Software
AutoEncoderToolkit.jl
open-access PDF | github repository | documentation
With the advent of generative models, the field of unsupervised learning has exploded in the last decade. One of the most popular generative models is the variational autoencoder (VAE). VAEs assume the existence of a joint probability distribution between a high-dimensional data space and a lower-dimensional latent space. The VAE parametrizes this joint distribution with two neural networks–an encoder and a decoder–using a variational inference approach. This approach allows for the model to approximate the underlying low-dimensional structure that generated the observed data and generate new data samples by sampling from the learned latent space. Several variations of the original VAE have been proposed to extend its capabilities and tackle different problems. Here, we present AutoEncoderToolkit.jl
, a Julia
package for training VAEs and its extensions. The package is built on top of the Flux.jl deep learning library and provides a simple and flexible interface for training different flavors of VAEs. Furthermore, the package provides a set of utilities for the geometric analysis of the learned latent space.
BarBay.jl
open-access PDF | paper website | documentation
With modern barcoding and sequencing technologies, high-throughput pooled assays have become a popular experimental platform in experimental evolution.

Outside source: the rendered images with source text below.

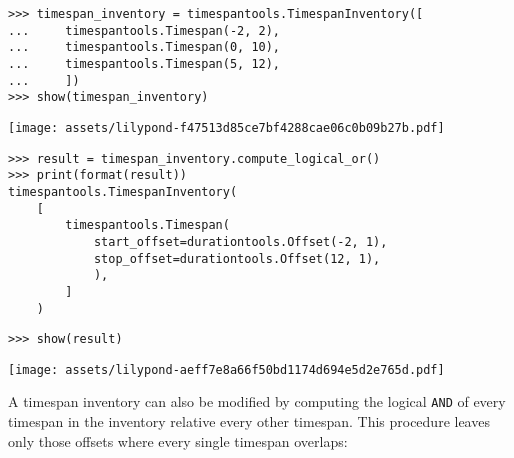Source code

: \begin{comment}
<abjad>
timespan_inventory = timespantools.TimespanInventory([
    timespantools.Timespan(-2, 2),
    timespantools.Timespan(0, 10),
    timespantools.Timespan(5, 12),
    ])
show(timespan_inventory)
result = timespan_inventory.compute_logical_or()
print(format(result))
show(result)
</abjad>
\end{comment}

\begin{abjadbookoutput}
\begin{singlespacing}
\vspace{-0.5\baselineskip}
\begin{verbatim}
>>> timespan_inventory = timespantools.TimespanInventory([
...     timespantools.Timespan(-2, 2),
...     timespantools.Timespan(0, 10),
...     timespantools.Timespan(5, 12),
...     ])
>>> show(timespan_inventory)
\end{verbatim}
\noindent\texttt{[image: assets/lilypond-f47513d85ce7bf4288cae06c0b09b27b.pdf]}
\begin{verbatim}
>>> result = timespan_inventory.compute_logical_or()
>>> print(format(result))
timespantools.TimespanInventory(
    [
        timespantools.Timespan(
            start_offset=durationtools.Offset(-2, 1),
            stop_offset=durationtools.Offset(12, 1),
            ),
        ]
    )
\end{verbatim}
\begin{verbatim}
>>> show(result)
\end{verbatim}
\noindent\texttt{[image: assets/lilypond-aeff7e8a66f50bd1174d694e5d2e765d.pdf]}
\end{singlespacing}
\end{abjadbookoutput}

\noindent A timespan inventory can also be modified by computing the logical
\texttt{AND} of every timespan in the inventory relative every other timespan.
This procedure leaves only those offsets where every single timespan
overlaps:

\begin{comment}
<abjad>
timespan_inventory = timespantools.TimespanInventory([
    timespantools.Timespan(-2, 8),
    timespantools.Timespan(0, 10),
    timespantools.Timespan(5, 12),
    ])
show(timespan_inventory)
result = timespan_inventory.compute_logical_and()
print(format(result))
show(result, range_=(-2, 12))
</abjad>
\end{comment}

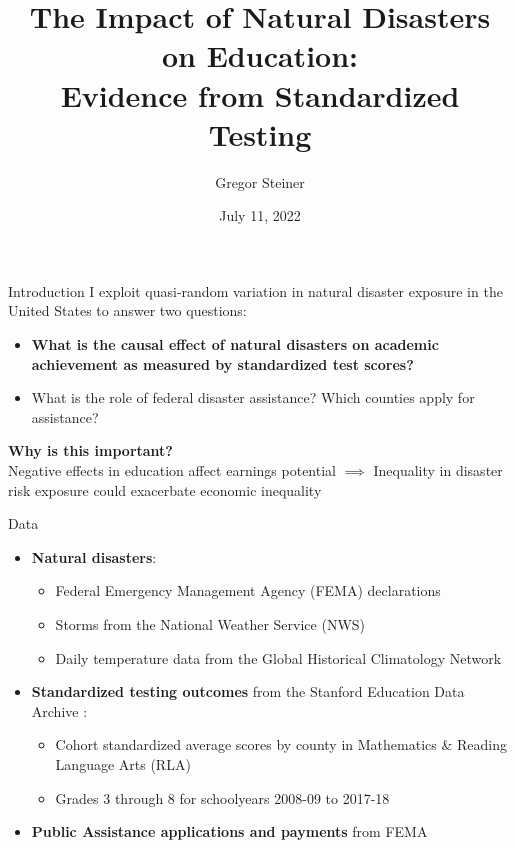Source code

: \documentclass[hyperref={colorlinks = true,linkcolor = blue, citecolor=blue,urlcolor=blue}]{beamer}
\title{The Impact of Natural Disasters on Education: \\ Evidence from Standardized Testing}
\author{Gregor Steiner}
\date{July 11, 2022}
\begin{document}
		
\begin{frame}[plain]
    \maketitle
\end{frame}

\begin{frame}{Introduction}
	I exploit quasi-random variation in natural disaster exposure in the United States to answer two questions:
	\begin{itemize}
		\item \textbf{What is the causal effect of natural disasters on academic achievement as measured by standardized test scores?}
		\item What is the role of federal disaster assistance? Which counties apply for assistance?
	\end{itemize}
	\textbf{Why is this important?}\\
	Negative effects in education affect earnings
	potential $\implies$ Inequality in disaster risk exposure could exacerbate economic inequality
\end{frame}

\begin{frame}{Data}
	\begin{itemize}
		\item \textbf{Natural disasters}:
		\begin{itemize}
			\item Federal Emergency Management Agency (FEMA) declarations 
			\item Storms from the National Weather Service (NWS)
			\item Daily temperature data from the Global Historical Climatology Network
		\end{itemize}
		\item \textbf{Standardized testing outcomes} from the Stanford Education Data Archive \citep{SEDA}:
		\begin{itemize}
			\item Cohort standardized average scores by county in Mathematics \& Reading Language Arts (RLA)
			\item Grades 3 through 8 for schoolyears 2008-09 to 2017-18
		\end{itemize}
		\item \textbf{Public Assistance applications and payments} from FEMA
	\end{itemize}
\end{frame}
\end{document}
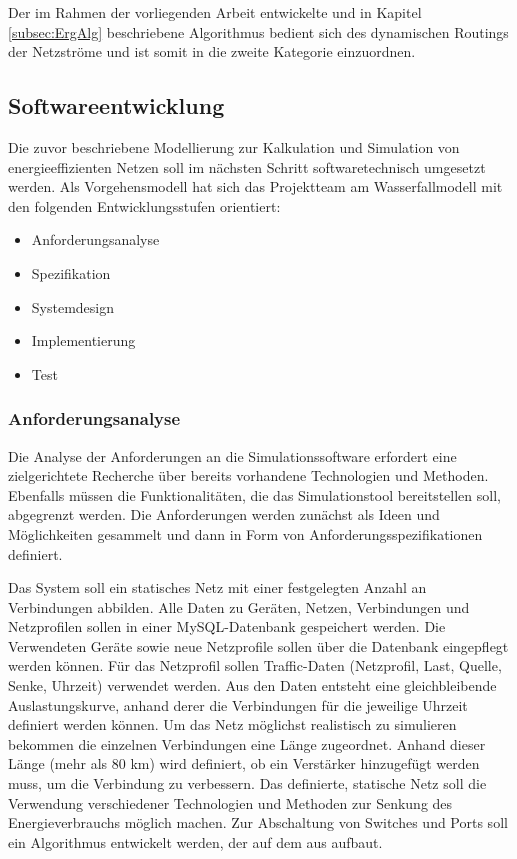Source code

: Der im Rahmen der vorliegenden Arbeit entwickelte und in Kapitel \ref{subsec:ErgAlg} beschriebene Algorithmus bedient sich des dynamischen Routings der Netzströme und ist somit in die zweite Kategorie einzuordnen.

\subsection{Softwareentwicklung}\label{subsec:VorgSoftwareEng}
Die zuvor beschriebene Modellierung zur Kalkulation und Simulation von energieeffizienten Netzen soll im nächsten Schritt softwaretechnisch umgesetzt werden. Als Vorgehensmodell hat sich das Projektteam am Wasserfallmodell mit den folgenden Entwicklungsstufen orientiert:
\begin{itemize}
\item Anforderungsanalyse
\item Spezifikation
\item Systemdesign
\item Implementierung
\item Test
\end{itemize}

\subsubsection{Anforderungsanalyse}
Die Analyse der Anforderungen an die Simulationssoftware erfordert eine zielgerichtete Recherche über bereits vorhandene Technologien und Methoden. Ebenfalls müssen die Funktionalitäten, die das Simulationstool bereitstellen soll, abgegrenzt werden. Die Anforderungen werden zunächst als Ideen und Möglichkeiten gesammelt und dann in Form von Anforderungsspezifikationen definiert. 

Das System soll ein statisches Netz mit einer festgelegten Anzahl an Verbindungen abbilden. Alle Daten zu Geräten, Netzen, Verbindungen und Netzprofilen sollen in einer MySQL-Datenbank gespeichert werden. Die Verwendeten Geräte sowie neue Netzprofile sollen über die Datenbank eingepflegt werden können. Für das Netzprofil sollen Traffic-Daten (Netzprofil, Last, Quelle, Senke, Uhrzeit) verwendet werden. Aus den Daten entsteht eine gleichbleibende Auslastungskurve, anhand derer die Verbindungen für die jeweilige Uhrzeit definiert werden können. Um das Netz möglichst realistisch zu simulieren bekommen die einzelnen Verbindungen eine Länge zugeordnet. Anhand dieser Länge (mehr als 80 km) wird definiert, ob ein Verstärker hinzugefügt werden muss, um die Verbindung zu verbessern. Das definierte, statische Netz soll die Verwendung verschiedener Technologien und Methoden zur Senkung des Energieverbrauchs möglich machen. Zur Abschaltung von Switches und Ports soll ein Algorithmus entwickelt werden, der auf dem  aus \cite{fisher} aufbaut.

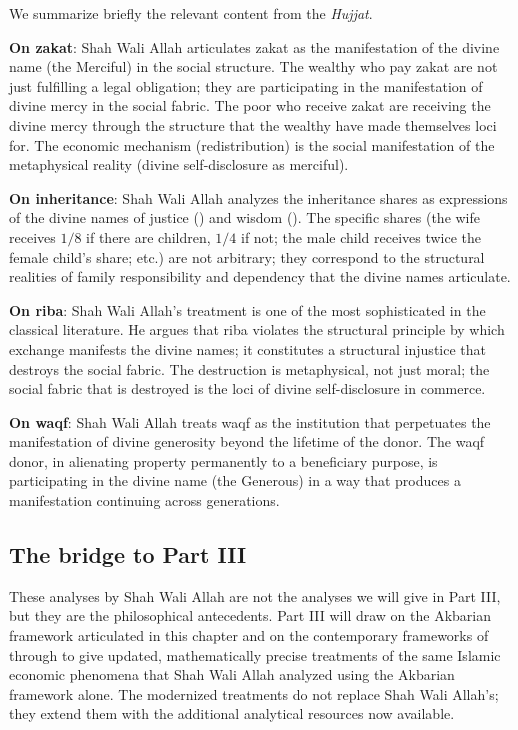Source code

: We summarize briefly the relevant content from the \textit{Hujjat}.

\textbf{On zakat}: Shah Wali Allah articulates zakat as the
manifestation of the divine name  (the Merciful) in
the social structure. The wealthy who pay zakat are not just
fulfilling a legal obligation; they are participating in the
manifestation of divine mercy in the social fabric. The poor who
receive zakat are receiving the divine mercy through the structure
that the wealthy have made themselves loci for. The economic
mechanism (redistribution) is the social manifestation of the
metaphysical reality (divine self-disclosure as merciful).

\textbf{On inheritance}: Shah Wali Allah analyzes the inheritance
shares as expressions of the divine names of justice ()
and wisdom (). The specific shares (the wife receives
$1/8$ if there are children, $1/4$ if not; the male child receives
twice the female child's share; etc.) are not arbitrary; they
correspond to the structural realities of family responsibility
and dependency that the divine names articulate.

\textbf{On riba}: Shah Wali Allah's treatment is one of the most
sophisticated in the classical literature. He argues that riba
violates the structural principle by which exchange manifests the
divine names; it constitutes a structural injustice that destroys
the social fabric. The destruction is metaphysical, not just moral;
the social fabric that is destroyed is the loci of divine
self-disclosure in commerce.

\textbf{On waqf}: Shah Wali Allah treats waqf as the institution
that perpetuates the manifestation of divine generosity beyond the
lifetime of the donor. The waqf donor, in alienating property
permanently to a beneficiary purpose, is participating in the
divine name  (the Generous) in a way that produces a
manifestation continuing across generations.

\subsection{The bridge to Part III}

These analyses by Shah Wali Allah are not the analyses we will give
in Part III, but they are the philosophical antecedents. Part III
will draw on the Akbarian framework articulated in this chapter and
on the contemporary frameworks of 
through  to give updated, mathematically
precise treatments of the same Islamic economic phenomena that Shah
Wali Allah analyzed using the Akbarian framework alone. The
modernized treatments do not replace Shah Wali Allah's; they extend
them with the additional analytical resources now available.

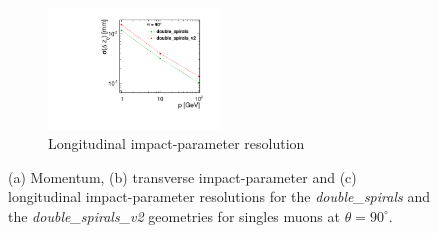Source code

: \begin{figure}[H]
\begin{subfigure}[b]{\textwidth}
          \centering
          \includegraphics[width=0.5\textwidth]{Figures/Geometries/z0_resolution_double_spirals_v2_theta90.pdf}
          \caption{Longitudinal impact-parameter resolution}
          \label{}
        \end{subfigure}
        \caption{(a) Momentum, (b) transverse impact-parameter and
          (c) longitudinal impact-parameter resolutions for the {\it
            double\_spirals} and the {\it double\_spirals\_v2} geometries for singles muons at $\theta = 90^\circ$.}\label{fig:doubleSpiralsV2Res90}
\end{figure}

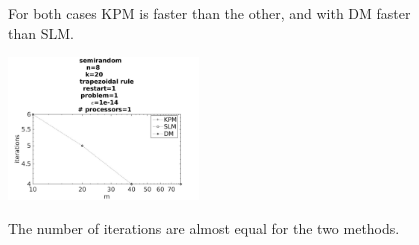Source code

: \begin{figure}[H]
\begin{subfigure}[b]{0.45\textwidth}
                \caption{  }
                \label{fig:sresulttimek}
        \end{subfigure}
        \caption{ For both cases KPM is faster than the other, and with DM faster than SLM.  }
        \label{fig:sresulttime}
\end{figure}



\begin{figure}[H]
        \centering

                \includegraphics[width=0.45\textwidth]{../MATLAB/fig/sresultiter.jpg}
        \label{fig:sresultiter}
        \caption{The number of iterations are almost equal for the two methods.}
\end{figure}

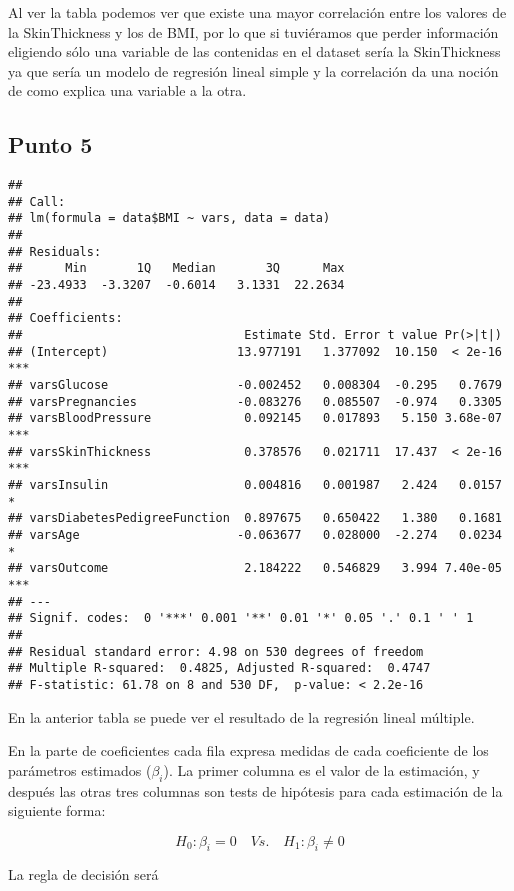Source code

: \documentclass[
]{article}
\begin{document}
Al ver la tabla podemos ver que existe una mayor correlación entre los
valores de la SkinThickness y los de BMI, por lo que si tuviéramos que
perder información eligiendo sólo una variable de las contenidas en el
dataset sería la SkinThickness ya que sería un modelo de regresión
lineal simple y la correlación da una noción de como explica una
variable a la otra.

\hypertarget{punto-5}{%
\subsection{Punto 5}\label{punto-5}}

\begin{verbatim}
## 
## Call:
## lm(formula = data$BMI ~ vars, data = data)
## 
## Residuals:
##      Min       1Q   Median       3Q      Max 
## -23.4933  -3.3207  -0.6014   3.1331  22.2634 
## 
## Coefficients:
##                               Estimate Std. Error t value Pr(>|t|)    
## (Intercept)                  13.977191   1.377092  10.150  < 2e-16 ***
## varsGlucose                  -0.002452   0.008304  -0.295   0.7679    
## varsPregnancies              -0.083276   0.085507  -0.974   0.3305    
## varsBloodPressure             0.092145   0.017893   5.150 3.68e-07 ***
## varsSkinThickness             0.378576   0.021711  17.437  < 2e-16 ***
## varsInsulin                   0.004816   0.001987   2.424   0.0157 *  
## varsDiabetesPedigreeFunction  0.897675   0.650422   1.380   0.1681    
## varsAge                      -0.063677   0.028000  -2.274   0.0234 *  
## varsOutcome                   2.184222   0.546829   3.994 7.40e-05 ***
## ---
## Signif. codes:  0 '***' 0.001 '**' 0.01 '*' 0.05 '.' 0.1 ' ' 1
## 
## Residual standard error: 4.98 on 530 degrees of freedom
## Multiple R-squared:  0.4825, Adjusted R-squared:  0.4747 
## F-statistic: 61.78 on 8 and 530 DF,  p-value: < 2.2e-16
\end{verbatim}

En la anterior tabla se puede ver el resultado de la regresión lineal
múltiple.

En la parte de coeficientes cada fila expresa medidas de cada
coeficiente de los parámetros estimados (\(\beta_i\)). La primer columna
es el valor de la estimación, y después las otras tres columnas son
tests de hipótesis para cada estimación de la siguiente forma:

\[
H_{0}: \beta_{i}=0 \quad V s . \quad H_{1}: \beta_{i} \neq 0
\]

La regla de decisión será
\end{document}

In these experiments, a population of uniquely barcoded cellular lineages is grown over multiple growth-dilution cycles. This produces large amounts of barcode count data to infer the relative fitness of each lineage. BarBay.jl
is a Julia
software package specially designed for the analysis of such data. Based on variational Bayesian inference, it provides a flexible and efficient framework for the estimation of fitness parameters with principled uncertainty quantification.